▶ Exercise directions: Go through the records, and copy each line in which the string "titlepage" is present.
:: Data shown
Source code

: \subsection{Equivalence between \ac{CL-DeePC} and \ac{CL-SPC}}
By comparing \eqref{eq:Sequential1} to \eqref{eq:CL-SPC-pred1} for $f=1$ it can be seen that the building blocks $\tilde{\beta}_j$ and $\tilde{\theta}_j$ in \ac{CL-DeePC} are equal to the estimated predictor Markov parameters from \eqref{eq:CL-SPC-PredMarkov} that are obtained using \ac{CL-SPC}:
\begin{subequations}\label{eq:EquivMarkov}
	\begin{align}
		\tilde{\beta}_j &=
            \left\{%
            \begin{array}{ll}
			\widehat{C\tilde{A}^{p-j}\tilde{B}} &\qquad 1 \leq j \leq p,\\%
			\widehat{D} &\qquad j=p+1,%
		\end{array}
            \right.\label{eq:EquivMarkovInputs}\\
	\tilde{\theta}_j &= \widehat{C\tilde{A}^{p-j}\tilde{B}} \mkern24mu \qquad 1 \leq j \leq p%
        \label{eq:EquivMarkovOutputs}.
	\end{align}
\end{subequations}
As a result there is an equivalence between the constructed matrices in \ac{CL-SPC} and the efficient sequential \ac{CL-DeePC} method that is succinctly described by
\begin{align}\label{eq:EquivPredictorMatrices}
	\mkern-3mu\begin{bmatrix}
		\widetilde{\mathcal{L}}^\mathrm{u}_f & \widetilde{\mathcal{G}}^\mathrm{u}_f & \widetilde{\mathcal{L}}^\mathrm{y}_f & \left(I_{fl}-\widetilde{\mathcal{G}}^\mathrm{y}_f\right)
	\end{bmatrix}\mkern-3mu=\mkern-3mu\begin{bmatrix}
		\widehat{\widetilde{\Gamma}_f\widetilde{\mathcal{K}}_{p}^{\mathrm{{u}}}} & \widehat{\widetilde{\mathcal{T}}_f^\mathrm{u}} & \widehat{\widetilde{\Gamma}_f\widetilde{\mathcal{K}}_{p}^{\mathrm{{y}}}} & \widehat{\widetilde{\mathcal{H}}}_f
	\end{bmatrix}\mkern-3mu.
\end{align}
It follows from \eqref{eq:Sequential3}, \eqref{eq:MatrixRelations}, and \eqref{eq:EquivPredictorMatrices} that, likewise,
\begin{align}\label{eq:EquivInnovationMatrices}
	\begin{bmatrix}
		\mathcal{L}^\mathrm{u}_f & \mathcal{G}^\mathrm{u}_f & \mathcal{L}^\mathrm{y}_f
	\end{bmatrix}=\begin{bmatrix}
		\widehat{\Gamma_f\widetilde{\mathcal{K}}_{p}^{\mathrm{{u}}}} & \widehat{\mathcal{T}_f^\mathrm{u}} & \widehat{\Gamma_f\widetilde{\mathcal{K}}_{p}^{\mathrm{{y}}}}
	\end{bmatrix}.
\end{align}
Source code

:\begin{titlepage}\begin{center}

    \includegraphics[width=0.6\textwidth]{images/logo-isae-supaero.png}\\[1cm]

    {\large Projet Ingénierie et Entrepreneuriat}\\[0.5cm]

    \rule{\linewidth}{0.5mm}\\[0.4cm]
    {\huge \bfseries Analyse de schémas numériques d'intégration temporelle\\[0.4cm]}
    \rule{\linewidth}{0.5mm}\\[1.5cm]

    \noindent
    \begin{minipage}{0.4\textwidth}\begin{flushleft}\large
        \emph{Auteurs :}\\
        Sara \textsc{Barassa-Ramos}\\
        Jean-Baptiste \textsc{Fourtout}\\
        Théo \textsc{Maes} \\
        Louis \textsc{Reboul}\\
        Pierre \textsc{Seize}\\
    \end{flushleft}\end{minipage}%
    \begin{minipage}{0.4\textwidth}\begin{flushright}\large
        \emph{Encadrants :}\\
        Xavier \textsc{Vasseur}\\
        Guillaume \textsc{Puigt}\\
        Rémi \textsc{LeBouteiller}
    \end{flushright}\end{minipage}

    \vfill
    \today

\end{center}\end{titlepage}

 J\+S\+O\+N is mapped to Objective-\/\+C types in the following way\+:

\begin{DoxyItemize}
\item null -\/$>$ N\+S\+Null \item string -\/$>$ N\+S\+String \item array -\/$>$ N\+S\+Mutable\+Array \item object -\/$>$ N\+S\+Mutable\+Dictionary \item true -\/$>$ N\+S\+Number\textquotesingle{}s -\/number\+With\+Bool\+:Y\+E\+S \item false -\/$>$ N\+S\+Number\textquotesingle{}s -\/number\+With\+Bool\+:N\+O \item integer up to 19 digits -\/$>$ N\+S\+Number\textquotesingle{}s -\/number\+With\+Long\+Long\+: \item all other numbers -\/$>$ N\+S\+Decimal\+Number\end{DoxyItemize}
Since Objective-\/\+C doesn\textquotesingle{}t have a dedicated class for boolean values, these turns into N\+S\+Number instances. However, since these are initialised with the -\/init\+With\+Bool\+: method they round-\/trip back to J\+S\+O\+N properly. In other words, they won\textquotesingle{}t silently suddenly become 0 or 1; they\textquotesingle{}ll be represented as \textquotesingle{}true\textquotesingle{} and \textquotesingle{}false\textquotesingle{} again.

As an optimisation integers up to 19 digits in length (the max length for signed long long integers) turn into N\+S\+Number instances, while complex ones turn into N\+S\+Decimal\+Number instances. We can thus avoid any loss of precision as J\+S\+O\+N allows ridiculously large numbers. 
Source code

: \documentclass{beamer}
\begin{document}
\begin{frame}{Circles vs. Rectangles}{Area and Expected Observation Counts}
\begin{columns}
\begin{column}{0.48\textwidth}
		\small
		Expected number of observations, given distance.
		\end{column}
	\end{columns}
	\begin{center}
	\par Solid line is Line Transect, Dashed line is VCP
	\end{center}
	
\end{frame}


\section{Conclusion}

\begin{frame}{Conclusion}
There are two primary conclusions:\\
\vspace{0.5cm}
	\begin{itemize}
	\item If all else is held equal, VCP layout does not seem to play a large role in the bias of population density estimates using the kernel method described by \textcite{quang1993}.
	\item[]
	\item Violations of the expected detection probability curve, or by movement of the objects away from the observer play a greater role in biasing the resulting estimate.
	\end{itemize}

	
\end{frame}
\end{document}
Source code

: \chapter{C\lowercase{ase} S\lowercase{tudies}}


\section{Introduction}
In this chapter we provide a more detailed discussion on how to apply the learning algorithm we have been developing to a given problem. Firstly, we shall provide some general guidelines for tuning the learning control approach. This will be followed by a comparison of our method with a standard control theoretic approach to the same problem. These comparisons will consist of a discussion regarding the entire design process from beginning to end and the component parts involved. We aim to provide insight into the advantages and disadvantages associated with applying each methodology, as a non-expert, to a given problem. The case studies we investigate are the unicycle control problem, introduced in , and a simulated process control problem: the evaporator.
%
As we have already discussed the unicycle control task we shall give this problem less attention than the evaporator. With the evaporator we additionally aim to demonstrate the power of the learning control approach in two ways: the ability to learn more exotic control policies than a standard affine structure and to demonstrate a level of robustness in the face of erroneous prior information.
::::
▶ Result for this exercise:
:\begin{titlepage}\begin{center}
\end{center}\end{titlepage}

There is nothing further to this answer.